The foregoing are only examples of what are recurring themes through the commentary; another example is at lines 919-74, where one scholar, of many cited, observes wryly that ‘the same observations are used to express different views on the issue of authorship’. Finally, mention must be made of 1510-1629, accepted by C/M as inauthentic, where an ending is given which, at least in part, must have been composed much later—even as late as 5/6th C AD—leaving doubt as to whether Euripides would have composed a scene to end in the miraculous rescue which we now have, and which of course is a given in the earlier Iphigenia among the Taurians; but C/M well point out (pp. 618-19) that an ending at 1509, with Iphigenia about to die, would completely satisfy modern dramatic sensibilities.
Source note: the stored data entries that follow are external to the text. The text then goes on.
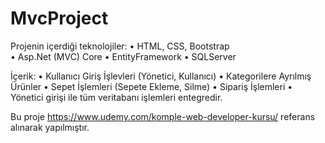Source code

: # MvcProject
Projenin içerdiği teknolojiler:	
•	HTML, CSS, Bootstrap	
•	Asp.Net (MVC) Core
•	EntityFramework
•	SQLServer

İçerik:
•	Kullanıcı Giriş İşlevleri (Yönetici, Kullanıcı)
•	Kategorilere Ayrılmış Ürünler
•	Sepet İşlemleri (Sepete Ekleme, Silme)
•	Sipariş İşlemleri
•	Yönetici girişi ile tüm veritabanı işlemleri entegredir.

Bu proje https://www.udemy.com/komple-web-developer-kursu/ referans alınarak yapılmıştır.
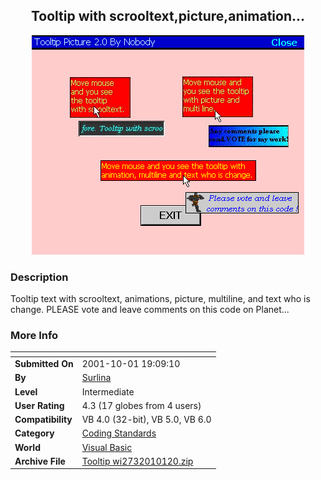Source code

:﻿<div align="center">

## Tooltip with scrooltext,picture,animation\.\.\.

<img src="PIC20011011345276545.gif">
</div>

### Description

Tooltip text with scrooltext, animations, picture, multiline, and text who is change. PLEASE vote and leave comments on this code on Planet...
 
### More Info
 


<span>             |<span>
---                |---
**Submitted On**   |2001-10-01 19:09:10
**By**             |[Surlina](https://github.com/Planet-Source-Code/PSCIndex/blob/master/ByAuthor/surlina.md)
**Level**          |Intermediate
**User Rating**    |4.3 (17 globes from 4 users)
**Compatibility**  |VB 4\.0 \(32\-bit\), VB 5\.0, VB 6\.0
**Category**       |[Coding Standards](https://github.com/Planet-Source-Code/PSCIndex/blob/master/ByCategory/coding-standards__1-43.md)
**World**          |[Visual Basic](https://github.com/Planet-Source-Code/PSCIndex/blob/master/ByWorld/visual-basic.md)
**Archive File**   |[Tooltip wi2732010120\.zip](https://github.com/Planet-Source-Code/surlina-tooltip-with-scrooltext-picture-animation__1-27707/archive/master.zip)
From the foregoing, the commentary must seem almost as though it is a variorum edition, and indeed the number and complexity of the problems encountered do call for a wide conspectus of scholars’ views to be presented: but C/M themselves always give their conclusions, expressed in varying degrees of firmness or perplexity. The thoroughness of the editors’ work is manifest (and laudable) throughout, with ‘much discussion of plot, characters and dramaturgy’. Will the translation and commentary achieve their aims of meeting the needs of those with little or no Greek, those more confident in the language, and finally university students and academics? The reviewer can speak confidently only of the third class, who will assuredly be well satisfied—and at a gratifyingly modest price for the paperback edition. This has been a labour of love (and on a Heraclean scale) for the editors, who deserve our thanks and congratulations.